Mary Gardens

By Diane Schlindwein

July 2, 2012 5 min read

For gardeners with a special devotion to the Blessed Virgin Mary, a Mary garden is a good way to plant some lovely flowers, to honor the Lord's mother or to create a quiet prayer area.

The earliest written history of a Mary-inspired garden dates back to the 15th century. A list of plants purchased for "St. Mary's Garden" was recorded by the sacristan of Norwich Priory in England. According to Vincenzina Krymow, the author of "Mary's Flowers: Gardens, Legends, and Meditations," Mary gardens weren't planted in this country until 80 years ago.

"The first Mary garden that we know of was established at St. Joseph Church in Woods Hole on Cape Cod in 1932," Krymow says. "Called Garden of Our Lady it was created by Frances Crane Lillie, a wealthy woman from Chicago who first came to Woods Hole in 1891 to study biology.

"During her travels to Europe, Lillie had learned that English monastery gardens once included flowers with names associated with Our Lady. She wanted to create a garden 'in the tradition of Mary gardens throughout the world' and asked an academic friend, Winifred Jelliffe Emerson, to search early plant literature for plants with religious and Mary names," says Krymow.

"Her friend found Mary-named flowers in old botanical and folklore books, and together they planted and established the garden. Hurricanes destroyed the garden several times, but each time it was restored."

Almost all Mary gardens are maintained by Catholics, Krymow says. "The only one I know of (that is kept by another faith) is the one at the Episcopal Convent of the Transfiguration in suburban Cincinnati in Glendale."

Mary gardens usually feature an image of the Blessed Virgin Mary surrounded by special plants and herbs. Blue and white plants are favorites. Popular flowers are cornflower (Mary's Crown), forget-me-not (Eyes of Mary), blue larkspur (Mary's Tears), asters (Mary's Star), salvia, daisies, day lilies, lily of the valley (Our Lady's Tears), white roses (Mary's Purity), rose of Jericho, white tulips, blue and white iris (Madonna iris), white foxglove (Our Lady's Fingers), snowdrop, white violet (Mary's Delight) and bluebells (Our Lady's Thimble).

Other popular flowers are red, yellow or white roses, marigolds (Mary's Gold, representing Mary's glory on Earth and in Heaven), impatiens (Dear Mother's Love), zinnia (The Virgin), morning glory and pansies. Common Mary garden herbs include basil, creeping thyme, lavender, sage, spearmint and parsley.

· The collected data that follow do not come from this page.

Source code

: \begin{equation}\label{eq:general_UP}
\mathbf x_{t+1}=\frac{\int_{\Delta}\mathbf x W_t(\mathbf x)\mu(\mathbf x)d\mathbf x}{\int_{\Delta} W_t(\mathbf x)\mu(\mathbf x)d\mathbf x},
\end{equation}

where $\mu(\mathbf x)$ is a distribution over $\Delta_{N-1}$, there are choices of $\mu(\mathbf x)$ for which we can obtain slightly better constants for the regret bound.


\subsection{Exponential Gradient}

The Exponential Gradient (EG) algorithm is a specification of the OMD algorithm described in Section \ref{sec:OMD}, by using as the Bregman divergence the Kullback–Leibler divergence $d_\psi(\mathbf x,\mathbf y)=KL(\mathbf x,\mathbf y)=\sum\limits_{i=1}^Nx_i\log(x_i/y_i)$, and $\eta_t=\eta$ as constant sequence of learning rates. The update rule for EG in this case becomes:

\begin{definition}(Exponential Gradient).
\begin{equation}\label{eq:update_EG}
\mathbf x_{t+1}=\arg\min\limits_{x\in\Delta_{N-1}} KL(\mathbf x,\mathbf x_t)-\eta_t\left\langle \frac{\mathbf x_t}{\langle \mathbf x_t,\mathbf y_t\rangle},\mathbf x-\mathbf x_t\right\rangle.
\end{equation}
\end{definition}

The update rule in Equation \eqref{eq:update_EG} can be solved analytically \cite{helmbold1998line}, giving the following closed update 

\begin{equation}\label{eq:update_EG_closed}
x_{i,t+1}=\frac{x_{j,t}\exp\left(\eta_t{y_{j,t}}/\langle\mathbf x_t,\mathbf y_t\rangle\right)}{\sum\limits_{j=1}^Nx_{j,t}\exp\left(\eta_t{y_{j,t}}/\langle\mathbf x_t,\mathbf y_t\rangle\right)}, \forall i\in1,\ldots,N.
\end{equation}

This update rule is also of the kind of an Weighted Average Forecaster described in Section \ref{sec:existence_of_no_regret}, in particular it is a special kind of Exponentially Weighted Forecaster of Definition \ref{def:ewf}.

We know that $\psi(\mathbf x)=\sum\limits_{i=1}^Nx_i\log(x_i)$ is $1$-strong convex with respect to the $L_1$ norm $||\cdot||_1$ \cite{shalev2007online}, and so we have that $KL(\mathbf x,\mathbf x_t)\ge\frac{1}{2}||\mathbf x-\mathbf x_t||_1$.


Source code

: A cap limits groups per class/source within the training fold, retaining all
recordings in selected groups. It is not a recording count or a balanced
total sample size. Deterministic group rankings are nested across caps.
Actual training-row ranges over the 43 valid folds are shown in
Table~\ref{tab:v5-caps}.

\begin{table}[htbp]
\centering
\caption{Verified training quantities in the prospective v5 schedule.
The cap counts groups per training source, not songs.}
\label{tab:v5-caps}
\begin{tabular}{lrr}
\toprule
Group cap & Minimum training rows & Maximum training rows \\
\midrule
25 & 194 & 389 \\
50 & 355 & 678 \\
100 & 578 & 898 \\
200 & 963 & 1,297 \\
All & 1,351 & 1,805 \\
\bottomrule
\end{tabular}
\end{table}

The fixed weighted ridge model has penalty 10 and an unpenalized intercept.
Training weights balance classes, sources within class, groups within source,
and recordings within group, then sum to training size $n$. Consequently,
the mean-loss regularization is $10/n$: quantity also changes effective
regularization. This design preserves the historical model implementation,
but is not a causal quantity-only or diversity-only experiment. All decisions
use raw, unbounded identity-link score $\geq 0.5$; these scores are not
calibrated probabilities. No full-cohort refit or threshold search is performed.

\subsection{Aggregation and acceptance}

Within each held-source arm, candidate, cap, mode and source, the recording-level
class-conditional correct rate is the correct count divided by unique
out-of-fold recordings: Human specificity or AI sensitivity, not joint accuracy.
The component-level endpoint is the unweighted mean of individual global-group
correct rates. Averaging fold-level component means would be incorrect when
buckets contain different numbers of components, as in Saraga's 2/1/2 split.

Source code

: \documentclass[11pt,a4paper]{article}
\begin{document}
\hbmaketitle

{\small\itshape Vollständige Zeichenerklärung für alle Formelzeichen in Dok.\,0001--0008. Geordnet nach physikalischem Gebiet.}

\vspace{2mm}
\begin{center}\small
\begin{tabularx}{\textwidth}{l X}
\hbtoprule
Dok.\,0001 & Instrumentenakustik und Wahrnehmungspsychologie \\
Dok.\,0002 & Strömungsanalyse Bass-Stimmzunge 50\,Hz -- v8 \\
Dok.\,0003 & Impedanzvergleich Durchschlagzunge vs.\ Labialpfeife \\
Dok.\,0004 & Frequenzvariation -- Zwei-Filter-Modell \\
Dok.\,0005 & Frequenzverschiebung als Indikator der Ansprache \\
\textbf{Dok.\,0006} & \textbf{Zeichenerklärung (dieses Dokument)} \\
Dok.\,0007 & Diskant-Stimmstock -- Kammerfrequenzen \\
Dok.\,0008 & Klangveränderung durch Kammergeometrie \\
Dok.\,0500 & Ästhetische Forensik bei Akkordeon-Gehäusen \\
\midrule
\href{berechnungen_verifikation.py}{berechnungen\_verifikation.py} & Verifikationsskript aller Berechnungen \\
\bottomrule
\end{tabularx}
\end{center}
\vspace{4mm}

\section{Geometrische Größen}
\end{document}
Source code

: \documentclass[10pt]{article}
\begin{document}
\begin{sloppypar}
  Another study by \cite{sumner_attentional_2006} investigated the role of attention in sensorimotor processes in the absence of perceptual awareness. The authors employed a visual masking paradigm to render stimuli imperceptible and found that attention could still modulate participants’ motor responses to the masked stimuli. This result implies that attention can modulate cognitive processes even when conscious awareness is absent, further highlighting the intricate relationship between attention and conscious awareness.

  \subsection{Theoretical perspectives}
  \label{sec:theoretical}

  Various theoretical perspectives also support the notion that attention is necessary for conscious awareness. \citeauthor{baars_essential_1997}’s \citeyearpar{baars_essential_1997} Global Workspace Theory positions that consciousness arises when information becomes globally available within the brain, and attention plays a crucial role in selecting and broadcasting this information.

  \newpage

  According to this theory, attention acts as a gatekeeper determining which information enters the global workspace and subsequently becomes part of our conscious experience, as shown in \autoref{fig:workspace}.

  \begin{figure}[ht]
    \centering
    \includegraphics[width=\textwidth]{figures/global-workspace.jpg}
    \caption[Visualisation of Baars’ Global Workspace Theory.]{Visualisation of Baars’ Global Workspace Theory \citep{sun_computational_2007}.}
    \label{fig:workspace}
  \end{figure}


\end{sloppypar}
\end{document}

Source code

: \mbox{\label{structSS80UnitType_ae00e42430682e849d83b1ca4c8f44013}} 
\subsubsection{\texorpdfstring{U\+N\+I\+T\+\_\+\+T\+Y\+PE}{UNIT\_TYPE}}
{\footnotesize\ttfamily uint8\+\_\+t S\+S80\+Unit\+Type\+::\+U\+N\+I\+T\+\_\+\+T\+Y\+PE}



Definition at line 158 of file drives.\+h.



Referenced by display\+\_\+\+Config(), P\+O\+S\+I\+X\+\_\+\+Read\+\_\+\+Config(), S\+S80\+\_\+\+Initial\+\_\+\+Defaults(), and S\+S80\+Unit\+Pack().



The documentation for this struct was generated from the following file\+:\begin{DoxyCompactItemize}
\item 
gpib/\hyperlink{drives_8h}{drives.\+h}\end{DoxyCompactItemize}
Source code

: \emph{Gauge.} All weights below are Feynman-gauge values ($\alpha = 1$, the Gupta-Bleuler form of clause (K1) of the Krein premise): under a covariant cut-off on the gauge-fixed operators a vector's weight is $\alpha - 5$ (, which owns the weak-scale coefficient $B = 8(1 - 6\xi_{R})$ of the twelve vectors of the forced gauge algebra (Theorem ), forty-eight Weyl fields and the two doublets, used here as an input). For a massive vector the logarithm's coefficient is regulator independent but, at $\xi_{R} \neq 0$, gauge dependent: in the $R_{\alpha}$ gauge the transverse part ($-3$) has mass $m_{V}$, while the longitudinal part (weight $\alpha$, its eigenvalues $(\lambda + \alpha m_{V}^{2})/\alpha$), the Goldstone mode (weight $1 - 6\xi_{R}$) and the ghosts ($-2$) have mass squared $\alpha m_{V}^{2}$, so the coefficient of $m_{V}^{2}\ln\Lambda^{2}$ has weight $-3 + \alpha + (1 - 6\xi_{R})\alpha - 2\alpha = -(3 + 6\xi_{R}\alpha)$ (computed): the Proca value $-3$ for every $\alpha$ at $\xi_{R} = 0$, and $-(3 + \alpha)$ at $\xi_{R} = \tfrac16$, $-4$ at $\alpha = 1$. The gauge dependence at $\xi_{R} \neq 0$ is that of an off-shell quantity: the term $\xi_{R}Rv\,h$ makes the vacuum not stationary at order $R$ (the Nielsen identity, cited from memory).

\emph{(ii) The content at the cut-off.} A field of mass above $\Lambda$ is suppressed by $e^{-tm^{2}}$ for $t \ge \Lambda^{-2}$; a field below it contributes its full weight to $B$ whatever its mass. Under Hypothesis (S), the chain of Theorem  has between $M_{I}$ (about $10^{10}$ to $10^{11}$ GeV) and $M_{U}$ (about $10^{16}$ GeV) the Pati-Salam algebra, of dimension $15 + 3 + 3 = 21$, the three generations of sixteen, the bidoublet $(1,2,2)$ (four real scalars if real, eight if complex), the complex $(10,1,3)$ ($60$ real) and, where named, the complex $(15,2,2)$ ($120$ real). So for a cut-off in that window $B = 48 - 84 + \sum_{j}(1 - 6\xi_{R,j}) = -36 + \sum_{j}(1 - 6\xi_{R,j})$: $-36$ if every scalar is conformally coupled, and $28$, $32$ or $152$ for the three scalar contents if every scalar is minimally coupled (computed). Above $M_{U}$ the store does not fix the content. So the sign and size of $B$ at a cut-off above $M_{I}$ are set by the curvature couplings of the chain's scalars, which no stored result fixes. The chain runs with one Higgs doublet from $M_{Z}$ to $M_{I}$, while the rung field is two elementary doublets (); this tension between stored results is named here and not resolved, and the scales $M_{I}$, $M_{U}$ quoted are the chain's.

Although many people, like Krymow, use a statue in their garden, Mary's image can also be a plaque, a mounted holy card, a weather-protected piece of art or a religious icon. "It doesn't matter where the statue goes," Krymow says. "Placement usually depends of the size and the layout of the garden. The statue may be at the end of a walk, in the center of the garden or in the back." Mary gardens can be well tended or wild, small or large.

As she has grown older, Krymow has downsized her own personal Mary garden. "For almost 20 years, while we lived in our house, I had a Mary garden behind our home," she says. "It started with a statue of Our Lady that I found in an old barn in Michigan and expanded to where not only the plants surrounding it were Mary's flowers but her flowers grew all over the back garden.

"We live in a condo now, and a small concrete Mary statue graces our patio," she says. "Her flowers and herbs, growing in pots, surround her." Those smaller plants include marigolds, pansies, roses, basil, parsley and lavender.

Even after studying and planting flowers and herbs in honor of Our Lady for several decades, Krymow says she is still moved when she comes upon a Mary garden. A Mary statue, with its serene expression, "brings peace if I am troubled, feelings of thanksgiving when I am in a happy mood, even sorrow if I'm feeling sad."

"For me, a Mary garden is a place to think about Mary," she concludes. "I give thanks for her many blessings and reflect on aspects of her life captured by the naming of the flowers."